Sid CaesarAKA Isaac Sidney Caesar

Born: 8-Sep-1922
Birthplace: Yonkers, NY
Died: 12-Feb-2014
Location of death: Los Angeles, CA
Cause of death: unspecified

Gender: Male
Religion: Jewish
Race or Ethnicity: White
Sexual orientation: Straight
Occupation: Comic, Actor

Nationality: United States
Executive summary: Your Show of Shows

Military service: US Coast Guard (1939-45)

Sid Caesar's parents ran a 24-hour luncheonette in New York, where he was scolded for mimicking the customers. As a child, he took saxophone lessons, and he was good enough to study at the Juilliard School of Music. At 17 he joined the Coast Guard, and played the sax in military revues and shows, but his knack for wisecracks got bigger applause than the musical numbers, and the show's producer asked him to do stand-up between the tunes. One of the band's shows, called Tars and Spars, was filmed, marking Caesar's movie debut in 1946.

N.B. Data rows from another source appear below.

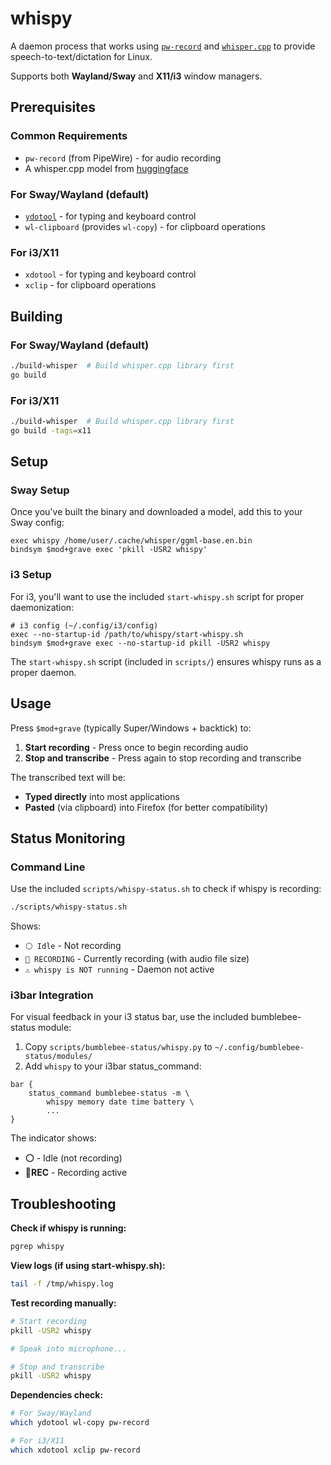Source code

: # whispy

A daemon process that works using
[`pw-record`](https://docs.pipewire.org/page_man_pw-cat_1.html) and
[`whisper.cpp`](https://github.com/ggml-org/whisper.cpp) to provide
speech-to-text/dictation for Linux.

Supports both **Wayland/Sway** and **X11/i3** window managers.

## Prerequisites

### Common Requirements
- `pw-record` (from PipeWire) - for audio recording
- A whisper.cpp model from [huggingface](https://huggingface.co/ggerganov/whisper.cpp)

### For Sway/Wayland (default)
- [`ydotool`](https://github.com/ReimuNotMoe/ydotool) - for typing and keyboard control
- `wl-clipboard` (provides `wl-copy`) - for clipboard operations

### For i3/X11
- `xdotool` - for typing and keyboard control
- `xclip` - for clipboard operations

## Building

### For Sway/Wayland (default)
```bash
./build-whisper  # Build whisper.cpp library first
go build
```

### For i3/X11
```bash
./build-whisper  # Build whisper.cpp library first
go build -tags=x11
```

## Setup

### Sway Setup

Once you've built the binary and downloaded a model, add this to your Sway config:

```
exec whispy /home/user/.cache/whisper/ggml-base.en.bin
bindsym $mod+grave exec 'pkill -USR2 whispy'
```

### i3 Setup

For i3, you'll want to use the included `start-whispy.sh` script for proper daemonization:

```
# i3 config (~/.config/i3/config)
exec --no-startup-id /path/to/whispy/start-whispy.sh
bindsym $mod+grave exec --no-startup-id pkill -USR2 whispy
```

The `start-whispy.sh` script (included in `scripts/`) ensures whispy runs as a proper daemon.

## Usage

Press `$mod+grave` (typically Super/Windows + backtick) to:
1. **Start recording** - Press once to begin recording audio
2. **Stop and transcribe** - Press again to stop recording and transcribe

The transcribed text will be:
- **Typed directly** into most applications
- **Pasted** (via clipboard) into Firefox (for better compatibility)

## Status Monitoring

### Command Line
Use the included `scripts/whispy-status.sh` to check if whispy is recording:

```bash
./scripts/whispy-status.sh
```

Shows:
- `⚪ Idle` - Not recording
- `🔴 RECORDING` - Currently recording (with audio file size)
- `⚠️ whispy is NOT running` - Daemon not active

### i3bar Integration
For visual feedback in your i3 status bar, use the included bumblebee-status module:

1. Copy `scripts/bumblebee-status/whispy.py` to `~/.config/bumblebee-status/modules/`
2. Add `whispy` to your i3bar status_command:

```
bar {
    status_command bumblebee-status -m \
        whispy memory date time battery \
        ...
}
```

The indicator shows:
- **⚪** - Idle (not recording)
- **🔴REC** - Recording active

## Troubleshooting

**Check if whispy is running:**
```bash
pgrep whispy
```

**View logs (if using start-whispy.sh):**
```bash
tail -f /tmp/whispy.log
```

**Test recording manually:**
```bash
# Start recording
pkill -USR2 whispy

# Speak into microphone...

# Stop and transcribe
pkill -USR2 whispy
```

**Dependencies check:**
```bash
# For Sway/Wayland
which ydotool wl-copy pw-record

# For i3/X11
which xdotool xclip pw-record
```
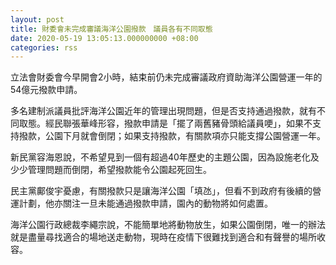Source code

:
 ```yaml
---
layout: post
title: 財委會未完成審議海洋公園撥款　議員各有不同取態
date: 2020-05-19 13:05:13.000000000 +08:00
categories: rss
---
```


立法會財委會今早開會2小時，結束前仍未完成審議政府資助海洋公園營運一年的54億元撥款申請。

多名建制派議員批評海洋公園近年的管理出現問題，但是否支持通過撥款，就有不同取態。經民聯張華峰形容，撥款申請是「擺了兩舊豬骨頭給議員哽」，如果不支持撥款，公園下月就會倒閉；如果支持撥款，有關款項亦只能支撐公園營運一年。

新民黨容海恩說，不希望見到一個有超過40年歷史的主題公園，因為設施老化及少少管理問題而倒閉，希望撥款能令公園起死回生。

民主黨鄺俊宇憂慮，有關撥款只是讓海洋公園「填氹」，但看不到政府有後續的營運計劃，他亦關注一旦未能通過撥款申請，園內的動物將如何處置。

海洋公園行政總裁李繩宗說，不能簡單地將動物放生，如果公園倒閉，唯一的辦法就是盡量尋找適合的場地送走動物，現時在疫情下很難找到適合和有聲譽的場所收容。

After leaving the Coast Guard, he did stand-up in the Catskills and Florida, and added a few laughs to The Guilt of Janet Ames, an otherwise dead serious movie about a grieving, mentally disturbed war widow (Rosalind Russell). He briefly played sax in Benny Goodman's band, then spent a year on Broadway, starring in the musical Make Mine Manhattan, and made his first TV appearance on an episode of Milton Berle's Texaco Star Theater in 1948. Caesar's first series, Admiral Broadway Revue with Imogene Coca, was broadcast on two networks, NBC and DuMont, live from a theater on Broadway, with the biggest-name guest stars performing comedy sketches interspersed with elaborately staged production numbers. It was sponsored by the Admiral Corporation, an appliance company hoping to increase sales of its TVs, but the show was so popular Admiral's factories could not keep up -- a problem the company solved by canceling the show despite its dominant ratings.

He was not out of work for long, returning months later in Your Show of Shows, a mix of scripted and improvised comedy, movie and television satires, Caesar's inimitable double-talk monologues, and top musical guests. The program's writers and performers included Mel Brooks, Coca, Nanette Fabray, Larry Gelbart, Howard Morris, Carl Reiner, Neil Simon, and of course, Caesar himself. In a time when television was still new and the other networks were offering Lesson in Safety or Balance Your Budget as prime time entertainment, Your Show of Shows was performed live every Saturday night. In its most famous bits, Caesar did his 'Professor', a gibberish-spouting expert know-nothing, or his 'Somerset Winterset' nonsensical storyteller, and Caesar and Coca played Charlie and Doris Hickenlooper, a mis-matched married couple. Like Letterman and Leno, Caesar never matched Berle's ratings, but Caesar's comedy was funnier, better remembered, and more influential on the comedy that came after. The names were changed, but Simon's play Laughter on the 23rd Floor, starring Nathan Lane on Broadway; Reiner's backstage sitcom The Dick Van Dyke Show; and My Favorite Year, a very funny 1982 film starring Peter O'Toole and Joseph Bologna, were all inspired by Caesar's Your Show of Shows.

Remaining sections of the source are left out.